About this task
Your job is to write out each record precisely as it stands.

Saved entries:
━━━━━━━━━━━━━━━━━━━━━━━━━━━━━━
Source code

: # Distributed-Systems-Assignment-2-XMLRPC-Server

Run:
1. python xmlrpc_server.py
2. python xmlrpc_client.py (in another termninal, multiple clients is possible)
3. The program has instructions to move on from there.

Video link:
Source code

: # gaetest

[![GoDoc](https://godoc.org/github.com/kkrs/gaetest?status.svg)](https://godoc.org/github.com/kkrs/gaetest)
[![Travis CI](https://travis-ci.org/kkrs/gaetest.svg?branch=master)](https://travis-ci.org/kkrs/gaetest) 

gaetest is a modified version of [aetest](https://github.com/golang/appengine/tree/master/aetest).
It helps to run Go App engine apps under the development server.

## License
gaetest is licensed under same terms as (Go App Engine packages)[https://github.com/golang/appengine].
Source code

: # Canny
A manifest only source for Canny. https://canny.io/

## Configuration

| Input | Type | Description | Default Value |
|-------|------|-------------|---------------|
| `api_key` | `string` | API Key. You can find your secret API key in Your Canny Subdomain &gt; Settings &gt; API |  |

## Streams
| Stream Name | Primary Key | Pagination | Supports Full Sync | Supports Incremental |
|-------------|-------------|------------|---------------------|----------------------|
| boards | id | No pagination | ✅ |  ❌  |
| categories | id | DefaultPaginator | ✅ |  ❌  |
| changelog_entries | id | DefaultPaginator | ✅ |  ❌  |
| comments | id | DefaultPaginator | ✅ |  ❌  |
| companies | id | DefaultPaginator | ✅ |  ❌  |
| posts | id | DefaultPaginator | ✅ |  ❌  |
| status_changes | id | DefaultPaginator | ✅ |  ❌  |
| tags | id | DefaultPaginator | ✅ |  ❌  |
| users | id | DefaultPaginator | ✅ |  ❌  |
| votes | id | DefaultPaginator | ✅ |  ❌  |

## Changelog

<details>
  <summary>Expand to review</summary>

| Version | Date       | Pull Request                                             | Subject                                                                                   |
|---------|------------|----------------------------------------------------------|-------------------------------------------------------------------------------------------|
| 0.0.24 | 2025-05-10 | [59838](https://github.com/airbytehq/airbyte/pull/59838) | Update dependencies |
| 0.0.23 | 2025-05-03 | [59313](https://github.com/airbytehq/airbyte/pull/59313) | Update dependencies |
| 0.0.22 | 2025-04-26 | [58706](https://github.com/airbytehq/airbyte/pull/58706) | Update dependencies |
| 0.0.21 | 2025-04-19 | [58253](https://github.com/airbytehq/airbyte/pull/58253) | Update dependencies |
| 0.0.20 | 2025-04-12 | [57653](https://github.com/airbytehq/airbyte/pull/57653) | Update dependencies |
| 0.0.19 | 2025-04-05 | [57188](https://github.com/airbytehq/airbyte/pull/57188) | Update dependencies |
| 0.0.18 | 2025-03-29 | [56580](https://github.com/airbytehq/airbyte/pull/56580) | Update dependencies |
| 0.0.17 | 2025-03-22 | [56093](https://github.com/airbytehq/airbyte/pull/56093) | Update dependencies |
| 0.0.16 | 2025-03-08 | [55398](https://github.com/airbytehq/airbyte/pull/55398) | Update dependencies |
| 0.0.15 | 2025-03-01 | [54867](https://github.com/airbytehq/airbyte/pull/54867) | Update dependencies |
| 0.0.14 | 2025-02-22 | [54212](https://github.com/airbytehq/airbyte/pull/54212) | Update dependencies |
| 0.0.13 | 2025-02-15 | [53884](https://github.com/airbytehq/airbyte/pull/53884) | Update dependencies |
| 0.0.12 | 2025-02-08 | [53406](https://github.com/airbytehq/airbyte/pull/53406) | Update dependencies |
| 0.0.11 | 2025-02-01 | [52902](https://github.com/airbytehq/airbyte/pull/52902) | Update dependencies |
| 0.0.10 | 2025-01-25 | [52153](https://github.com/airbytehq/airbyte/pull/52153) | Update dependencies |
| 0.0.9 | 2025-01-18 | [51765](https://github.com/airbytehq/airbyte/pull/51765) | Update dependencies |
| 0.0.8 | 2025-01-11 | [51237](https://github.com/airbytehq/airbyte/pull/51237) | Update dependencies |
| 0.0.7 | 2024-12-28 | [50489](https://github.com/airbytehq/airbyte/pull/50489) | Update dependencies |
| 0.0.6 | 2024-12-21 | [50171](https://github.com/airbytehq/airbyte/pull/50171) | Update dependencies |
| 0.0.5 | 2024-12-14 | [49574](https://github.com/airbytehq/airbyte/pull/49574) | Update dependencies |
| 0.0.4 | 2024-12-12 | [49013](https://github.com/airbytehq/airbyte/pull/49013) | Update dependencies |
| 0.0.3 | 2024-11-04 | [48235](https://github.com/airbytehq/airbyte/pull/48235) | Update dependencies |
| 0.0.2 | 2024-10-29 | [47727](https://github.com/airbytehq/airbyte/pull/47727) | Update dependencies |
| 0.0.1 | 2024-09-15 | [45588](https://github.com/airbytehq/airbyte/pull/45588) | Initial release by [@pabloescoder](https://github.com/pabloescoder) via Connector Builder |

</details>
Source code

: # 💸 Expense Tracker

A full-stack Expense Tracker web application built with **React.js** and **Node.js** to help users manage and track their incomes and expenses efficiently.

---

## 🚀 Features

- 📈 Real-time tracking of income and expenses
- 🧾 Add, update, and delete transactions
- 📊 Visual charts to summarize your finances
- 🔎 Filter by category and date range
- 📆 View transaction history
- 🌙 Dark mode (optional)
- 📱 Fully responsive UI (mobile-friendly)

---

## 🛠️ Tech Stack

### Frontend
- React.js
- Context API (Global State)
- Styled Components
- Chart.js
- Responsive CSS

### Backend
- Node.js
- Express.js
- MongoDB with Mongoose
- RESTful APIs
━━━━━━━━━━━━━━━━━━━━━━━━━━━━━━
Worked solution
Source code

: # Distributed-Systems-Assignment-2-XMLRPC-Server

Run:
1. python xmlrpc_server.py
2. python xmlrpc_client.py (in another termninal, multiple clients is possible)
3. The program has instructions to move on from there.

Video link:
Source code

: # gaetest

[![GoDoc](https://godoc.org/github.com/kkrs/gaetest?status.svg)](https://godoc.org/github.com/kkrs/gaetest)
[![Travis CI](https://travis-ci.org/kkrs/gaetest.svg?branch=master)](https://travis-ci.org/kkrs/gaetest) 

gaetest is a modified version of [aetest](https://github.com/golang/appengine/tree/master/aetest).
It helps to run Go App engine apps under the development server.

## License
gaetest is licensed under same terms as (Go App Engine packages)[https://github.com/golang/appengine].
Source code

: # Canny
A manifest only source for Canny. https://canny.io/

## Configuration

| Input | Type | Description | Default Value |
|-------|------|-------------|---------------|
| `api_key` | `string` | API Key. You can find your secret API key in Your Canny Subdomain &gt; Settings &gt; API |  |

## Streams
| Stream Name | Primary Key | Pagination | Supports Full Sync | Supports Incremental |
|-------------|-------------|------------|---------------------|----------------------|
| boards | id | No pagination | ✅ |  ❌  |
| categories | id | DefaultPaginator | ✅ |  ❌  |
| changelog_entries | id | DefaultPaginator | ✅ |  ❌  |
| comments | id | DefaultPaginator | ✅ |  ❌  |
| companies | id | DefaultPaginator | ✅ |  ❌  |
| posts | id | DefaultPaginator | ✅ |  ❌  |
| status_changes | id | DefaultPaginator | ✅ |  ❌  |
| tags | id | DefaultPaginator | ✅ |  ❌  |
| users | id | DefaultPaginator | ✅ |  ❌  |
| votes | id | DefaultPaginator | ✅ |  ❌  |

## Changelog

<details>
  <summary>Expand to review</summary>

| Version | Date       | Pull Request                                             | Subject                                                                                   |
|---------|------------|----------------------------------------------------------|-------------------------------------------------------------------------------------------|
| 0.0.24 | 2025-05-10 | [59838](https://github.com/airbytehq/airbyte/pull/59838) | Update dependencies |
| 0.0.23 | 2025-05-03 | [59313](https://github.com/airbytehq/airbyte/pull/59313) | Update dependencies |
| 0.0.22 | 2025-04-26 | [58706](https://github.com/airbytehq/airbyte/pull/58706) | Update dependencies |
| 0.0.21 | 2025-04-19 | [58253](https://github.com/airbytehq/airbyte/pull/58253) | Update dependencies |
| 0.0.20 | 2025-04-12 | [57653](https://github.com/airbytehq/airbyte/pull/57653) | Update dependencies |
| 0.0.19 | 2025-04-05 | [57188](https://github.com/airbytehq/airbyte/pull/57188) | Update dependencies |
| 0.0.18 | 2025-03-29 | [56580](https://github.com/airbytehq/airbyte/pull/56580) | Update dependencies |
| 0.0.17 | 2025-03-22 | [56093](https://github.com/airbytehq/airbyte/pull/56093) | Update dependencies |
| 0.0.16 | 2025-03-08 | [55398](https://github.com/airbytehq/airbyte/pull/55398) | Update dependencies |
| 0.0.15 | 2025-03-01 | [54867](https://github.com/airbytehq/airbyte/pull/54867) | Update dependencies |
| 0.0.14 | 2025-02-22 | [54212](https://github.com/airbytehq/airbyte/pull/54212) | Update dependencies |
| 0.0.13 | 2025-02-15 | [53884](https://github.com/airbytehq/airbyte/pull/53884) | Update dependencies |
| 0.0.12 | 2025-02-08 | [53406](https://github.com/airbytehq/airbyte/pull/53406) | Update dependencies |
| 0.0.11 | 2025-02-01 | [52902](https://github.com/airbytehq/airbyte/pull/52902) | Update dependencies |
| 0.0.10 | 2025-01-25 | [52153](https://github.com/airbytehq/airbyte/pull/52153) | Update dependencies |
| 0.0.9 | 2025-01-18 | [51765](https://github.com/airbytehq/airbyte/pull/51765) | Update dependencies |
| 0.0.8 | 2025-01-11 | [51237](https://github.com/airbytehq/airbyte/pull/51237) | Update dependencies |
| 0.0.7 | 2024-12-28 | [50489](https://github.com/airbytehq/airbyte/pull/50489) | Update dependencies |
| 0.0.6 | 2024-12-21 | [50171](https://github.com/airbytehq/airbyte/pull/50171) | Update dependencies |
| 0.0.5 | 2024-12-14 | [49574](https://github.com/airbytehq/airbyte/pull/49574) | Update dependencies |
| 0.0.4 | 2024-12-12 | [49013](https://github.com/airbytehq/airbyte/pull/49013) | Update dependencies |
| 0.0.3 | 2024-11-04 | [48235](https://github.com/airbytehq/airbyte/pull/48235) | Update dependencies |
| 0.0.2 | 2024-10-29 | [47727](https://github.com/airbytehq/airbyte/pull/47727) | Update dependencies |
| 0.0.1 | 2024-09-15 | [45588](https://github.com/airbytehq/airbyte/pull/45588) | Initial release by [@pabloescoder](https://github.com/pabloescoder) via Connector Builder |

</details>
Source code

: # 💸 Expense Tracker

A full-stack Expense Tracker web application built with **React.js** and **Node.js** to help users manage and track their incomes and expenses efficiently.

---

## 🚀 Features

- 📈 Real-time tracking of income and expenses
- 🧾 Add, update, and delete transactions
- 📊 Visual charts to summarize your finances
- 🔎 Filter by category and date range
- 📆 View transaction history
- 🌙 Dark mode (optional)
- 📱 Fully responsive UI (mobile-friendly)

---

## 🛠️ Tech Stack

### Frontend
- React.js
- Context API (Global State)
- Styled Components
- Chart.js
- Responsive CSS

### Backend
- Node.js
- Express.js
- MongoDB with Mongoose
- RESTful APIs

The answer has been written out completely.